A roundup of today’s big stories in hyperlocal content, commerce, and technology.
Directory Firms Dex One, SuperMedia File for Bankruptcy (Reuters)
Directories publishers Dex One Corp and SuperMedia Inc have filed for bankruptcy after failing to win the full support of senior secured lenders for a change to a credit agreement that was needed to complete their planned merger. Dex One and SuperMedia agreed last year to combine their businesses, with Dex One shareholders expected to own about 60 percent and SuperMedia shareholders the rest of the combined company.
What SMBs Need to Know About Facebook’s News Feed Redesign (Street Fight)
In the hopes of creating a better user experience (and ultimately more monetization opportunities), Facebook recently overhauled the design and functionality of its news feed — aiming to become the “personalized newspaper” of the digital age. The redesigned layout will include bigger photos, maps and news articles and users can now sort through feeds based on interests — so SMBs currently managing a page should definitely adjust the way they approach their Facebook marketing and creative strategy.
Foursquare Aims At A Moving Target As It Tries To Close Another Round Of Funding (TechCrunch)
Key people at Foursquare have stepped back from the company, some starting new ventures. The company has faced (unconfirmed) reports it is running out of cash — estimated to have a burn rate of $2 million and only $2 million in revenue last year, and (again unconfirmed) reports saying it has had trouble raising its next round of financing amid claims of a too-high valuation and question marks over its business prospects.
Alt-Weeklies Struggling — Can They Leverage SMB Relationships to Connect Online? (Street Fight)
Patrick Kitano: While alt-weeklies really used to own the market for irreverent commentary and events listings in cities around the country, the introduction of online competition over the past decade has really degraded their snarky monopolies. Tiffany Shackelford, executive director at the Association of Alternative Newsmedia (AAN), spoke to Street Fight recently about how alt-weeklies need to evolve their strategic thinking.
Flashlight Apps, Location and Why Consumers Still Don’t Understand Privacy (The Next Web)
Simon Bates: Have you ever wondered why something as simple as a flash-light app requests your location when you boot it up? It’s not out of curiosity or even necessarily to be helpful. It is the hallmark of a mobile app economy that’s based on a simple value-exchange: you get a useful app for free or next to nothing and in return the app provider collects your user data to monetise it in some way.
Study: Brands’ Spend in Mobile-Local Media to Eclipse Online in 2017 (Street Fight)
National advertisers will spend more local dollars on mobile than online media in 2017, according to a new study by BIA/Kelsey.
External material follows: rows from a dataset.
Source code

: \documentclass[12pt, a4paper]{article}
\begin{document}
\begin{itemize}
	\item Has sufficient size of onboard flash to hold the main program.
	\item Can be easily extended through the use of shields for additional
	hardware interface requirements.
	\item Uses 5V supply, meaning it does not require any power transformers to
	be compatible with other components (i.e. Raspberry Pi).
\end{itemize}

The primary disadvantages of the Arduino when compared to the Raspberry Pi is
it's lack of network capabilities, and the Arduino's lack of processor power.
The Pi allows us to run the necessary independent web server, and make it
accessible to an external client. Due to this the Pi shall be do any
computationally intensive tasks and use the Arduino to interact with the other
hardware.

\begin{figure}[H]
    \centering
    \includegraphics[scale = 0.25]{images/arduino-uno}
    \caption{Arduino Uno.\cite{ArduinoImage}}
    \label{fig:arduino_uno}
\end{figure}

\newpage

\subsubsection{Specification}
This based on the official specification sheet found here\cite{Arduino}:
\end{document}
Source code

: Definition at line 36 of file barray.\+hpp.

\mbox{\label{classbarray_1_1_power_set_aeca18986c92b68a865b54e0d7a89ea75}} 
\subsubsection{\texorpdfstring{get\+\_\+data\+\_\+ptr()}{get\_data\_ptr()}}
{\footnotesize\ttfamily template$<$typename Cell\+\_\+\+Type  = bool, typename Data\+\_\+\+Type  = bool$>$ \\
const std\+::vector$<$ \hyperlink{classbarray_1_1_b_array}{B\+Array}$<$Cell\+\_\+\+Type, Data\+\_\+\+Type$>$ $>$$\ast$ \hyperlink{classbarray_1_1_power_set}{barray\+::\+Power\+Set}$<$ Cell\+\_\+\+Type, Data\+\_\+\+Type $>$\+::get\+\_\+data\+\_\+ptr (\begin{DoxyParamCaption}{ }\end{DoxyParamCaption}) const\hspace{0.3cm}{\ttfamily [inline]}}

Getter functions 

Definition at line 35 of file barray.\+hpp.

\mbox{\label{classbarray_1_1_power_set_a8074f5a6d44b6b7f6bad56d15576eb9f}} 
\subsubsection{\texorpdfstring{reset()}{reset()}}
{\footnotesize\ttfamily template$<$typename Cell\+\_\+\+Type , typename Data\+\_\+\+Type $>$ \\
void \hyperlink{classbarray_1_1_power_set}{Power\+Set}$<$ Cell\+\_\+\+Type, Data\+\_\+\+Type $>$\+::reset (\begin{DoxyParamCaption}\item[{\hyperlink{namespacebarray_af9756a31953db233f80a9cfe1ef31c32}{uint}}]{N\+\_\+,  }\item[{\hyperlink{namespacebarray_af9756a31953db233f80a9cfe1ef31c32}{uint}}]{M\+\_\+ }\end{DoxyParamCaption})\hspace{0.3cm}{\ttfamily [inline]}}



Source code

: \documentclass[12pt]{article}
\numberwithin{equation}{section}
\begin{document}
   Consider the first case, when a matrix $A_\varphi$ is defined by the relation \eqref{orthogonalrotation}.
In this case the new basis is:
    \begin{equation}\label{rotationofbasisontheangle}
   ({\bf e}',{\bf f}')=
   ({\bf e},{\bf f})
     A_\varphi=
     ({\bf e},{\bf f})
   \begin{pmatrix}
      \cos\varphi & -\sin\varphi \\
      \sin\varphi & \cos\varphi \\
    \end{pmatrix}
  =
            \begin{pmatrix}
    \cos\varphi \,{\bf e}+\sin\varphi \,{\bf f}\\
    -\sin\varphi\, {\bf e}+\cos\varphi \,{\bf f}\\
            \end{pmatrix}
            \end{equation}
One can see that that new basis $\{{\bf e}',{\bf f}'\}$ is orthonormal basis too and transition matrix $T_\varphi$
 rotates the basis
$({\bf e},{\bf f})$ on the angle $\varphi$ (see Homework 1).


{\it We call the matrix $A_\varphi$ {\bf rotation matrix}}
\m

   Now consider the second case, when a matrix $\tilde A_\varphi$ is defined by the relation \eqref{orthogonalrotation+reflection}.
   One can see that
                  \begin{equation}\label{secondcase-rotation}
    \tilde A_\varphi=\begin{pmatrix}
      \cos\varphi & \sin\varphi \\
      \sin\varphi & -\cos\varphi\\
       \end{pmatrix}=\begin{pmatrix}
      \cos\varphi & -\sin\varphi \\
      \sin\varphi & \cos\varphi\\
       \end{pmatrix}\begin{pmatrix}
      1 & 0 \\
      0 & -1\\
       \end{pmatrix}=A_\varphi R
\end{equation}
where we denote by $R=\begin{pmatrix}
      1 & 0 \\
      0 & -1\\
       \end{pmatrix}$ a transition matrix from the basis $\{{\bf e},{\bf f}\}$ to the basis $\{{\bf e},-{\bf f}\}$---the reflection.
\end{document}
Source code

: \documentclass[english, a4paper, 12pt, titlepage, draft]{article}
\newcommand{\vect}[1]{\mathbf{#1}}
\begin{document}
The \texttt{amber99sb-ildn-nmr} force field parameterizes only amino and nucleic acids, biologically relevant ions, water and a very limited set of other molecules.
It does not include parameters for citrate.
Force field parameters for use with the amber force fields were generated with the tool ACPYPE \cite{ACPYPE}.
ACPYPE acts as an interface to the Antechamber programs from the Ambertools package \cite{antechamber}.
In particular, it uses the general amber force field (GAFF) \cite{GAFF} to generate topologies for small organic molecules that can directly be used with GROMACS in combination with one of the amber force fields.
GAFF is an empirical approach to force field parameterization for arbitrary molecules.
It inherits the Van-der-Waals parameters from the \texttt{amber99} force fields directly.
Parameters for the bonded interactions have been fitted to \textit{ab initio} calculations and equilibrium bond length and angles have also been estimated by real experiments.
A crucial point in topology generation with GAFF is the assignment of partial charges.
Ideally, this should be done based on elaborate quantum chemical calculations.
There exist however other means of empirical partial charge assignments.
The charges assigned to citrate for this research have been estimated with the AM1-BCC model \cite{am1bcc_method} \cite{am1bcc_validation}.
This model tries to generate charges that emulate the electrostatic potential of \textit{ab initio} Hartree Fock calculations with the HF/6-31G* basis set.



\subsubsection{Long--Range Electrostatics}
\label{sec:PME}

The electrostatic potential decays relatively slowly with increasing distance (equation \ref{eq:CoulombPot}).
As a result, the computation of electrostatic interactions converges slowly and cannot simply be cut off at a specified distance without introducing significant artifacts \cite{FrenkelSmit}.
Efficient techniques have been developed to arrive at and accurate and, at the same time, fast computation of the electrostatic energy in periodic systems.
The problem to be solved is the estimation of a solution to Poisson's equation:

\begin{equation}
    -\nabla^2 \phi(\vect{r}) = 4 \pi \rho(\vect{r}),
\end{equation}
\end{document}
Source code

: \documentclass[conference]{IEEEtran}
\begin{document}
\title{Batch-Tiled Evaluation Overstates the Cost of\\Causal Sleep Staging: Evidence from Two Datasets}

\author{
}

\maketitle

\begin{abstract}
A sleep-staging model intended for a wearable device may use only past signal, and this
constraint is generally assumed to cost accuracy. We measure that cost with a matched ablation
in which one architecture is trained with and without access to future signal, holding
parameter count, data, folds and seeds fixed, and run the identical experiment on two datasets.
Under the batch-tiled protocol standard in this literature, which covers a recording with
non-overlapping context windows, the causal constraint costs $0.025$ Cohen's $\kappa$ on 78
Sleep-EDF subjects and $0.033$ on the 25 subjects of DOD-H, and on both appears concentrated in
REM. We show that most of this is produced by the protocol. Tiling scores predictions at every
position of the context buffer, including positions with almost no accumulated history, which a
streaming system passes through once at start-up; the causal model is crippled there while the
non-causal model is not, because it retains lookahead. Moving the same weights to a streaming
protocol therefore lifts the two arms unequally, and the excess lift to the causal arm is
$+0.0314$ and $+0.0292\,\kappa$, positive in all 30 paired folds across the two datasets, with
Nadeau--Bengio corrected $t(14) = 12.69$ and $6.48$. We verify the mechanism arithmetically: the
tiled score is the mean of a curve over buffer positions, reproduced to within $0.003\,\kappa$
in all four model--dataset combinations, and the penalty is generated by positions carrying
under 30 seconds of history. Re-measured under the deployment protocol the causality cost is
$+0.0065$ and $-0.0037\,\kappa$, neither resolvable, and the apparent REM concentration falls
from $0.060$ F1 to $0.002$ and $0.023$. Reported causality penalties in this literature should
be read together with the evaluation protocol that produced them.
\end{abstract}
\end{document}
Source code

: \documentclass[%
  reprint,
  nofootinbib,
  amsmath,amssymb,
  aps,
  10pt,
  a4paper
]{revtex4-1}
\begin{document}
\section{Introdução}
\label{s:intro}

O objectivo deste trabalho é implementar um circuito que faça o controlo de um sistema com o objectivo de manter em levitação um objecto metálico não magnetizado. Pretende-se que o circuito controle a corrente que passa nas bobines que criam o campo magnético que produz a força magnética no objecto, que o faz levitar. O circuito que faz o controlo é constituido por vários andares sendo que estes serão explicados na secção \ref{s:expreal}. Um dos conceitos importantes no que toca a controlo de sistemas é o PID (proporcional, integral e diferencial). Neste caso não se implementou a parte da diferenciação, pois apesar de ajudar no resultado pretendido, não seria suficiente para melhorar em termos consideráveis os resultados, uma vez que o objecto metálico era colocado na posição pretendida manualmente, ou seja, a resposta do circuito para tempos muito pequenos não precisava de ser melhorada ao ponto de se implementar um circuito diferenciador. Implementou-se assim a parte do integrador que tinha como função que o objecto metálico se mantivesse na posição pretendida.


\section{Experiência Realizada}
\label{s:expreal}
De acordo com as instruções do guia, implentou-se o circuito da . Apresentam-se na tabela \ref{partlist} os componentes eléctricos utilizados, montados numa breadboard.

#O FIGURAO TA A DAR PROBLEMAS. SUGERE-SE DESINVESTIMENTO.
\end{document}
The report projects that national spend on local-mobile media will increase six-fold over the next five years, jumping from $1 billion in 2012 to $6.4 billion five years later.
ESRI Takes Its Deep Mapping Software Online To Help Developers Become More Like Geographers (TechCrunch)
ESRI is turning to the cloud with ArcGIS Online as a way to give developers and people without a technical background, access to its vast geodata stores. Again, that data gives developers ways to create apps that help us navigate using virtual tools that will soon be, if not already, more predominant than the paper maps and atlases that many of us grew up with.
Retailigence Begins to Realize Promise of ‘O2O’ Marketing (Screenwerk)
Greg Sterling: The “Online-to-Offline” opportunity is at least 10X larger than e-commerce. That’s the massive prize local shopping platform and data provider Retailigence is pursuing. And after nearly four years the company may have found a model and sufficient momentum to realize its promise.
Could MyTime be a Groupon That Works? (PandoDaily)
MyTime aspires to be that very Web-based customer acquisition engine for small businesses. But it’s not relying on discounts and coupons to bring in customers — or at least it’s trying not to. Instead, MyTime wants to be an appointment booking site for time-pressed customers of salons, yoga studios, auto shops, and personal trainers.